Brief –
The entries follow. Copy every line in which "from" appears.
.....
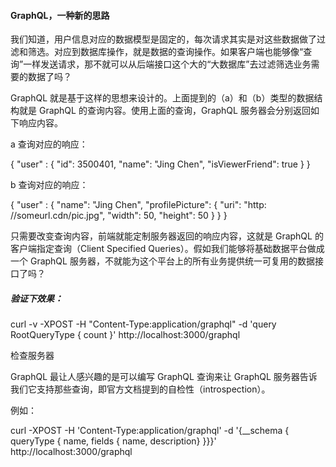 #### GraphQL，一种新的思路
我们知道，用户信息对应的数据模型是固定的，每次请求其实是对这些数据做了过滤和筛选。对应到数据库操作，就是数据的查询操作。如果客户端也能够像“查询”一样发送请求，那不就可以从后端接口这个大的“大数据库”去过滤筛选业务需要的数据了吗？

GraphQL 就是基于这样的思想来设计的。上面提到的（a）和（b）类型的数据结构就是 GraphQL 的查询内容。使用上面的查询，GraphQL 服务器会分别返回如下响应内容。

a 查询对应的响应：

{
  "user" : {
    "id": 3500401,
    "name": "Jing Chen",
    "isViewerFriend": true
  }
}

b 查询对应的响应：


{
  "user" : {
    "name": "Jing Chen",
    "profilePicture": {
      "uri": "http: //someurl.cdn/pic.jpg",
      "width": 50,
      "height": 50
    }
  }
}


只需要改变查询内容，前端就能定制服务器返回的响应内容，这就是 GraphQL 的客户端指定查询（Client Specified Queries）。假如我们能够将基础数据平台做成一个 GraphQL 服务器，不就能为这个平台上的所有业务提供统一可复用的数据接口了吗？

##### 验证下效果：
curl -v -XPOST -H "Content-Type:application/graphql"  -d 'query RootQueryType { count }' http://localhost:3000/graphql

检查服务器

GraphQL 最让人感兴趣的是可以编写 GraphQL 查询来让 GraphQL 服务器告诉我们它支持那些查询，即官方文档提到的自检性（introspection）。

例如：

curl -XPOST -H 'Content-Type:application/graphql'  -d '{__schema { queryType { name, fields { name, description} }}}' http://localhost:3000/graphql

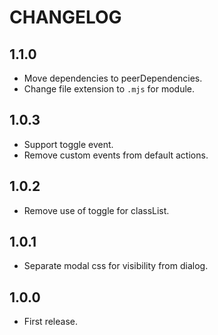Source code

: # CHANGELOG

## 1.1.0

* Move dependencies to peerDependencies.
* Change file extension to `.mjs` for module.

## 1.0.3

* Support toggle event.
* Remove custom events from default actions.

## 1.0.2

* Remove use of toggle for classList.

## 1.0.1

* Separate modal css for visibility from dialog.

## 1.0.0

* First release.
.....
Task output –
* Remove custom events from default actions.
* Separate modal css for visibility from dialog.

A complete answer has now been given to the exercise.